Source data:
┌──

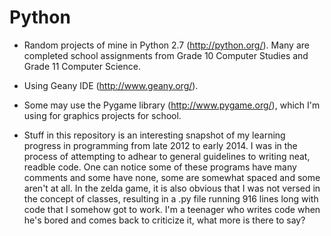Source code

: Python
======
* Random projects of mine in Python 2.7 (http://python.org/). Many are completed school assignments from Grade 10 Computer Studies and Grade 11 Computer Science.

* Using Geany IDE (http://www.geany.org/).

* Some may use the Pygame library (http://www.pygame.org/), which I'm using for graphics projects for school.

* Stuff in this repository is an interesting snapshot of my learning progress in programming from late 2012 to early 2014. I was in the process of attempting to adhear to general guidelines to writing neat, readble code. One can notice some of these programs have many comments and some have none, some are somewhat spaced and some aren't at all. In the zelda game, it is also obvious that I was not versed in the concept of classes, resulting in a .py file running 916 lines long with code that I somehow got to work. I'm a teenager who writes code when he's bored and comes back to criticize it, what more is there to say?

└──

> [Exercise requirements]:
First drop every picture, then print the data above exactly as it stands.

> [Answer space]:
Source code

: Python
======
* Random projects of mine in Python 2.7 (http://python.org/). Many are completed school assignments from Grade 10 Computer Studies and Grade 11 Computer Science.

* Using Geany IDE (http://www.geany.org/).

* Some may use the Pygame library (http://www.pygame.org/), which I'm using for graphics projects for school.

* Stuff in this repository is an interesting snapshot of my learning progress in programming from late 2012 to early 2014. I was in the process of attempting to adhear to general guidelines to writing neat, readble code. One can notice some of these programs have many comments and some have none, some are somewhat spaced and some aren't at all. In the zelda game, it is also obvious that I was not versed in the concept of classes, resulting in a .py file running 916 lines long with code that I somehow got to work. I'm a teenager who writes code when he's bored and comes back to criticize it, what more is there to say?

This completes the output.